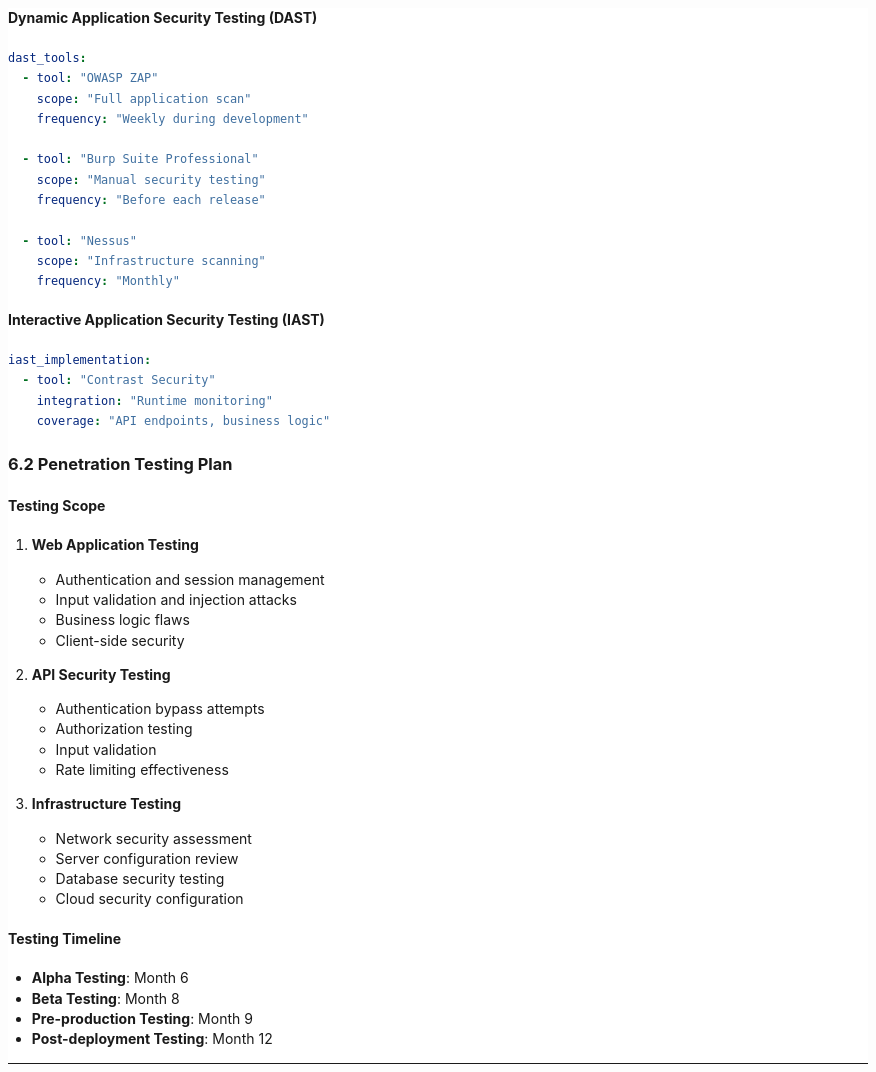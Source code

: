 #### **Dynamic Application Security Testing (DAST)**
```yaml
dast_tools:
  - tool: "OWASP ZAP"
    scope: "Full application scan"
    frequency: "Weekly during development"
  
  - tool: "Burp Suite Professional"
    scope: "Manual security testing"
    frequency: "Before each release"
  
  - tool: "Nessus"
    scope: "Infrastructure scanning"
    frequency: "Monthly"
```

#### **Interactive Application Security Testing (IAST)**
```yaml
iast_implementation:
  - tool: "Contrast Security"
    integration: "Runtime monitoring"
    coverage: "API endpoints, business logic"
```

### **6.2 Penetration Testing Plan**

#### **Testing Scope**
1. **Web Application Testing**
   - Authentication and session management
   - Input validation and injection attacks
   - Business logic flaws
   - Client-side security

2. **API Security Testing**
   - Authentication bypass attempts
   - Authorization testing
   - Input validation
   - Rate limiting effectiveness

3. **Infrastructure Testing**
   - Network security assessment
   - Server configuration review
   - Database security testing
   - Cloud security configuration

#### **Testing Timeline**
- **Alpha Testing**: Month 6
- **Beta Testing**: Month 8
- **Pre-production Testing**: Month 9
- **Post-deployment Testing**: Month 12

---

================================

> [AIM OF THE EXERCISE] Every line with "Infrastructure" in it should be copied from the entries.

> [REPLY]
    scope: "Infrastructure scanning"
3. **Infrastructure Testing**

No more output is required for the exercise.